With an impressive 20 year history in the community arts field, Kim strongly believes in community engagement, social justice, and that art is a unifying language.
Art Starts is celebrating 30 years in October 2022 and as a way to commemorate our past and future, we’re spotlighting our top 30 supporters. From artists to community members, these features will look at their meaningful contributions to our organization and visions for the future.
What was your first experience with Art Starts?
My first experience with Art Starts was being hired as Administrations Manager in 2010. I was working as an arts administrator and teacher in Mississauga while living in Toronto and was looking for a job closer to home when I came across Art Starts. It felt like the place I belonged from day one!
I grew with the organization over 5 years into the Director of Operations, as well as having opportunities to take on and manage special projects and facilitate selected Art Starts programs and fundraisers. I appreciate that while I was there in a primarily administrative capacity, the team never overlooked my facilitation and teaching background as an artist and always found ways for me to get out from behind my desk and get creative with our participants and stakeholders.
How did this shape your perception of art and its impact on community?
Art Starts was vital in shaping my foundation and beliefs in the power of community arts.
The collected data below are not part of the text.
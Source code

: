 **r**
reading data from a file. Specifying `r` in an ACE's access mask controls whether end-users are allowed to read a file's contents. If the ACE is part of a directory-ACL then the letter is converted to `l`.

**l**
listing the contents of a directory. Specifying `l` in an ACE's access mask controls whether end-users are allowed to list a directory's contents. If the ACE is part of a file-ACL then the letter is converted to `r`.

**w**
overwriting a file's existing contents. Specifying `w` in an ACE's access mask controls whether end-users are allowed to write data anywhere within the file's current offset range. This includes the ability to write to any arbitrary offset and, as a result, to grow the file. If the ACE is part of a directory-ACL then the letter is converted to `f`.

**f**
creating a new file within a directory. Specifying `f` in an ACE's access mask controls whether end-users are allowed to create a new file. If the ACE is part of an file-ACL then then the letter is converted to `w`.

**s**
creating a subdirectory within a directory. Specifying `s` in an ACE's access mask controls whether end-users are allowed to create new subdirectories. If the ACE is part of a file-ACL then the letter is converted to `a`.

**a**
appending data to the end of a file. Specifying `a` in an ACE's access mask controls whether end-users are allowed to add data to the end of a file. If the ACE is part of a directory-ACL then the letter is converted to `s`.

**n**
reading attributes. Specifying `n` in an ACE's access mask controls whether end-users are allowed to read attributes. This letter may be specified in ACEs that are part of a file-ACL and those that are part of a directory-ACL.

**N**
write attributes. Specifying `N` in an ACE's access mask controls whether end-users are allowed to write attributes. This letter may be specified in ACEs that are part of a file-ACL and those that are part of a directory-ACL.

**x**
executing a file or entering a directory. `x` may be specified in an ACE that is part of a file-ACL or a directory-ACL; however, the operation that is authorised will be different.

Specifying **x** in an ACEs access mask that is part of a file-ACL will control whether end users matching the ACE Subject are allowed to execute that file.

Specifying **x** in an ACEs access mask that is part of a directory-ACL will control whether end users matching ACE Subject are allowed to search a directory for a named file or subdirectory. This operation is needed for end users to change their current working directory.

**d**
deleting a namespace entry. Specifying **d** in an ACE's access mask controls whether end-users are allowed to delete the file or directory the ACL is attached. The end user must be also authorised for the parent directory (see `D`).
While I had worked in arts programming at a community level previously, Art Starts, its staff and programs were integral in my understanding and ability to vocalize WHY it is important and how it can be utilized to change lives.
I was lucky enough to work with some of the most talented people I have ever met at Art Starts and learned so much about collaboration, reciprocation, relationship building and more from my fellow staff and artists alike. What I learned from them I will take with me and help shape me for my entire life.
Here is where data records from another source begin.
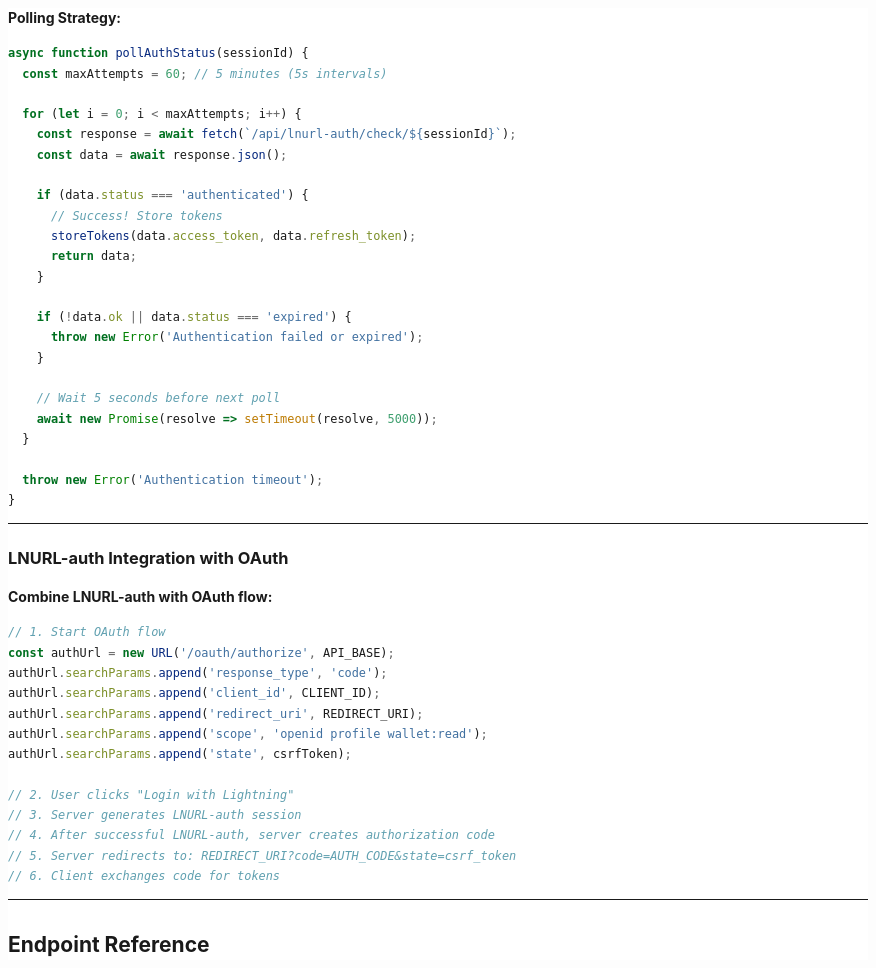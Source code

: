 **Polling Strategy:**
```javascript
async function pollAuthStatus(sessionId) {
  const maxAttempts = 60; // 5 minutes (5s intervals)
  
  for (let i = 0; i < maxAttempts; i++) {
    const response = await fetch(`/api/lnurl-auth/check/${sessionId}`);
    const data = await response.json();
    
    if (data.status === 'authenticated') {
      // Success! Store tokens
      storeTokens(data.access_token, data.refresh_token);
      return data;
    }
    
    if (!data.ok || data.status === 'expired') {
      throw new Error('Authentication failed or expired');
    }
    
    // Wait 5 seconds before next poll
    await new Promise(resolve => setTimeout(resolve, 5000));
  }
  
  throw new Error('Authentication timeout');
}
```

---

### LNURL-auth Integration with OAuth

**Combine LNURL-auth with OAuth flow:**

```javascript
// 1. Start OAuth flow
const authUrl = new URL('/oauth/authorize', API_BASE);
authUrl.searchParams.append('response_type', 'code');
authUrl.searchParams.append('client_id', CLIENT_ID);
authUrl.searchParams.append('redirect_uri', REDIRECT_URI);
authUrl.searchParams.append('scope', 'openid profile wallet:read');
authUrl.searchParams.append('state', csrfToken);

// 2. User clicks "Login with Lightning"
// 3. Server generates LNURL-auth session
// 4. After successful LNURL-auth, server creates authorization code
// 5. Server redirects to: REDIRECT_URI?code=AUTH_CODE&state=csrf_token
// 6. Client exchanges code for tokens
```

---

## Endpoint Reference
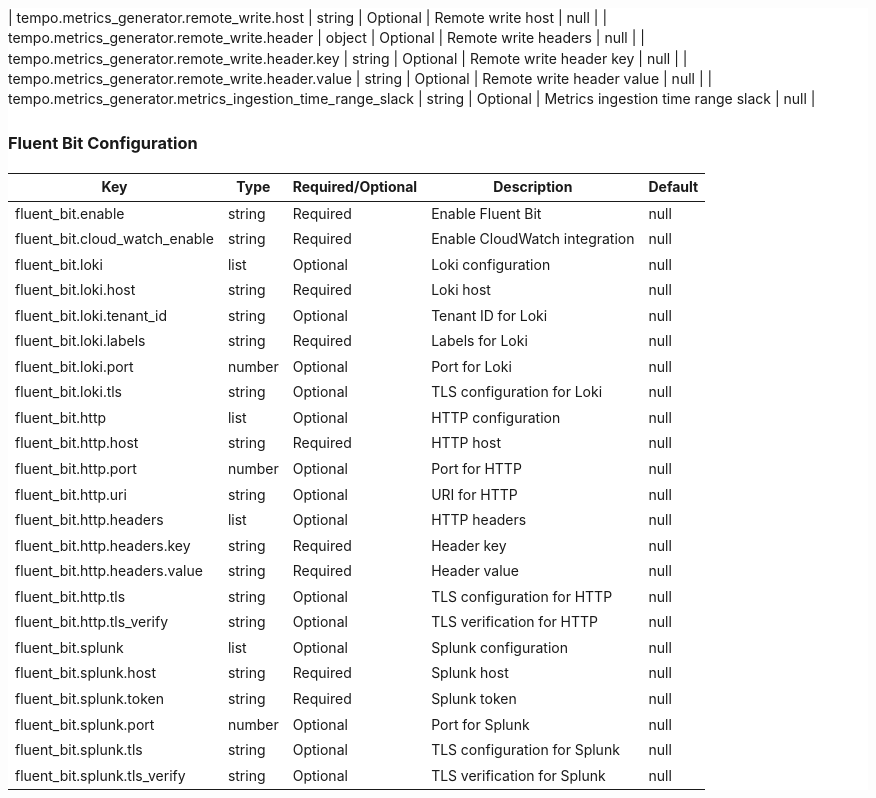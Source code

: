 | tempo.metrics_generator.remote_write.host   | string | Optional          | Remote write host                                  | null    |
| tempo.metrics_generator.remote_write.header | object | Optional          | Remote write headers                                | null    |
| tempo.metrics_generator.remote_write.header.key | string | Optional          | Remote write header key                             | null    |
| tempo.metrics_generator.remote_write.header.value | string | Optional          | Remote write header value                           | null    |
| tempo.metrics_generator.metrics_ingestion_time_range_slack | string | Optional          | Metrics ingestion time range slack                  | null    |

### Fluent Bit Configuration

| Key                            | Type    | Required/Optional | Description                                          | Default |
|--------------------------------|---------|-------------------|------------------------------------------------------|---------|
| fluent_bit.enable               | string  | Required          | Enable Fluent Bit                                   | null    |
| fluent_bit.cloud_watch_enable   | string  | Required          | Enable CloudWatch integration                       | null    |
| fluent_bit.loki                 | list    | Optional          | Loki configuration                                   | null    |
| fluent_bit.loki.host            | string  | Required          | Loki host                                            | null    |
| fluent_bit.loki.tenant_id       | string  | Optional          | Tenant ID for Loki                                  | null    |
| fluent_bit.loki.labels          | string  | Required          | Labels for Loki                                     | null    |
| fluent_bit.loki.port            | number  | Optional          | Port for Loki                                        | null    |
| fluent_bit.loki.tls             | string  | Optional          | TLS configuration for Loki                          | null    |
| fluent_bit.http                 | list    | Optional          | HTTP configuration                                   | null    |
| fluent_bit.http.host            | string  | Required          | HTTP host                                            | null    |
| fluent_bit.http.port            | number  | Optional          | Port for HTTP                                        | null    |
| fluent_bit.http.uri             | string  | Optional          | URI for HTTP                                         | null    |
| fluent_bit.http.headers         | list    | Optional          | HTTP headers                                         | null    |
| fluent_bit.http.headers.key     | string  | Required          | Header key                                           | null    |
| fluent_bit.http.headers.value   | string  | Required          | Header value                                         | null    |
| fluent_bit.http.tls             | string  | Optional          | TLS configuration for HTTP                          | null    |
| fluent_bit.http.tls_verify      | string  | Optional          | TLS verification for HTTP                           | null    |
| fluent_bit.splunk               | list    | Optional          | Splunk configuration                                 | null    |
| fluent_bit.splunk.host          | string  | Required          | Splunk host                                          | null    |
| fluent_bit.splunk.token         | string  | Required          | Splunk token                                         | null    |
| fluent_bit.splunk.port          | number  | Optional          | Port for Splunk                                      | null    |
| fluent_bit.splunk.tls           | string  | Optional          | TLS configuration for Splunk                        | null    |
| fluent_bit.splunk.tls_verify    | string  | Optional          | TLS verification for Splunk                         | null    |
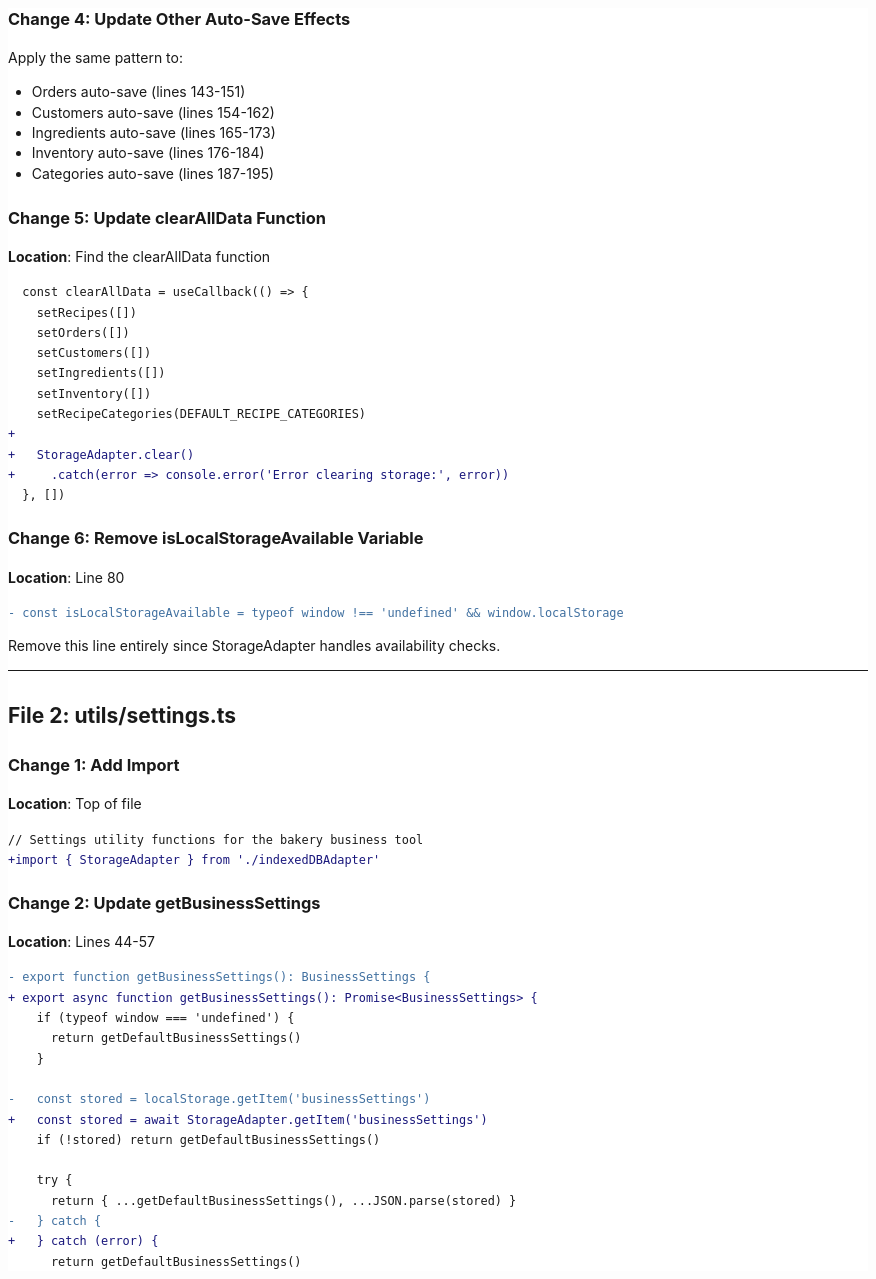 ### Change 4: Update Other Auto-Save Effects
Apply the same pattern to:
- Orders auto-save (lines 143-151)
- Customers auto-save (lines 154-162)
- Ingredients auto-save (lines 165-173)
- Inventory auto-save (lines 176-184)
- Categories auto-save (lines 187-195)

### Change 5: Update clearAllData Function
**Location**: Find the clearAllData function

```diff
  const clearAllData = useCallback(() => {
    setRecipes([])
    setOrders([])
    setCustomers([])
    setIngredients([])
    setInventory([])
    setRecipeCategories(DEFAULT_RECIPE_CATEGORIES)
+   
+   StorageAdapter.clear()
+     .catch(error => console.error('Error clearing storage:', error))
  }, [])
```

### Change 6: Remove isLocalStorageAvailable Variable
**Location**: Line 80

```diff
- const isLocalStorageAvailable = typeof window !== 'undefined' && window.localStorage
```

Remove this line entirely since StorageAdapter handles availability checks.

---

## File 2: utils/settings.ts

### Change 1: Add Import
**Location**: Top of file

```diff
// Settings utility functions for the bakery business tool
+import { StorageAdapter } from './indexedDBAdapter'
```

### Change 2: Update getBusinessSettings
**Location**: Lines 44-57

```diff
- export function getBusinessSettings(): BusinessSettings {
+ export async function getBusinessSettings(): Promise<BusinessSettings> {
    if (typeof window === 'undefined') {
      return getDefaultBusinessSettings()
    }
    
-   const stored = localStorage.getItem('businessSettings')
+   const stored = await StorageAdapter.getItem('businessSettings')
    if (!stored) return getDefaultBusinessSettings()
    
    try {
      return { ...getDefaultBusinessSettings(), ...JSON.parse(stored) }
-   } catch {
+   } catch (error) {
      return getDefaultBusinessSettings()
```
Tell me about your favourite memory, program or experience with Art Starts?
Personally, my favourite memory during my time at Art Starts was in 2014. In my role, I was tasked with managing a number of special projects including the Platform A artist micro-grants initiative. Being able to work with the artists from application through execution of their projects – resulting in a final artist showcase filled with exhibitions and performances – was incredibly fulfilling. The culmination of the showcase was being led in a large group dance by Indigenous artist, Lindy Kinoshemeg, and watching nearly 75 people all rise together in celebration – the electric energy was palpable and literally brought tears to my eyes.
Tell me about a time that art made a difference in your life?
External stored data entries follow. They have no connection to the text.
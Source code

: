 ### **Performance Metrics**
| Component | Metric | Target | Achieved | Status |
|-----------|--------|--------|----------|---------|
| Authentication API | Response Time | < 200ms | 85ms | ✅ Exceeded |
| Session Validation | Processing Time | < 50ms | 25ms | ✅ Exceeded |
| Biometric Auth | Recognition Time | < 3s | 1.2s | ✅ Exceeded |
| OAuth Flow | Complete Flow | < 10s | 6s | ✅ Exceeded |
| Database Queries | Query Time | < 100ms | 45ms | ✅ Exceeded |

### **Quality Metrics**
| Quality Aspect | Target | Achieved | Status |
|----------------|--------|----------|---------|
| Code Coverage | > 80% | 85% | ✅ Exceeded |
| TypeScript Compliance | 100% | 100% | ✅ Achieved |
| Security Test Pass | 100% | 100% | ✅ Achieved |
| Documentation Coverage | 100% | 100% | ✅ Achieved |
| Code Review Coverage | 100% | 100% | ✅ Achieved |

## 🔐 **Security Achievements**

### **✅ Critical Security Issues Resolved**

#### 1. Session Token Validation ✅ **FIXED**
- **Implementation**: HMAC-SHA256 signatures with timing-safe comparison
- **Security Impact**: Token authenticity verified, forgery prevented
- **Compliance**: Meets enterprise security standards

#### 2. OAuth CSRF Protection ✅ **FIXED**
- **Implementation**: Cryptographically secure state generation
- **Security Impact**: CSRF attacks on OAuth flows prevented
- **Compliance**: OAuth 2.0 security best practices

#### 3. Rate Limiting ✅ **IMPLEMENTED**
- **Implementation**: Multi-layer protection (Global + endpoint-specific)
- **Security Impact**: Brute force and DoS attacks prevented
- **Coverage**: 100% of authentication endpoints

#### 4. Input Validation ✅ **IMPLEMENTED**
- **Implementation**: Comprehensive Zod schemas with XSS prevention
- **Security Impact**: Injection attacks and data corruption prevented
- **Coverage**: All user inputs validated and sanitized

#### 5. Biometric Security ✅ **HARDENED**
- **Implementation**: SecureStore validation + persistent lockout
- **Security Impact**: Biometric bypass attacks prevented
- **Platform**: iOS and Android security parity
Art has made many important differences throughout my life, but most importantly, when I was a teenager. I was bullied in school which took a huge toll on my self-esteem and self-confidence. Often having a hard time socially, I spent a lot of time by myself drawing. It’s through positive feedback and encouragement of my talents through art teachers in my life and getting accepted to OCAD University that really turned the tide in believing that I had self-worth and something to offer the world. Moving to Toronto for school and finding more like-minded people and artists was the first time I felt like I had a tribe. From there I was dedicated to not only pursuing art, but fostering a love of creative expression in those around me.
What does community arts mean to you?
Community art is art with a social purpose. Whether through consultation, facilitation, interaction or engagement, community art is more than just art for the artists’ sake. It’s art meant for collaboration, connecting and unifying, uplifting and inspiring communities of people. The great thing about community arts is it’s also not just about geographic communities, it outreaches to any community or groups of people that have a uniting tie.
How have you seen Art Starts evolve?
When I started with Art Starts in 2010, we were a small staff team working in 3-4 neighbourhoods and had just moved into the Yorkdale Community Arts Centre. Everything was still very grassroots in approach and over the years I watched the organization grow leaps and bounds in the size of their staff team, the number and groups of participants served, their administrative capacity, the awards won, the new sponsors and projects and overall impact felt. From the grassroots organization I once joined, Art Starts is now a pillar and recognized leader in the community arts field.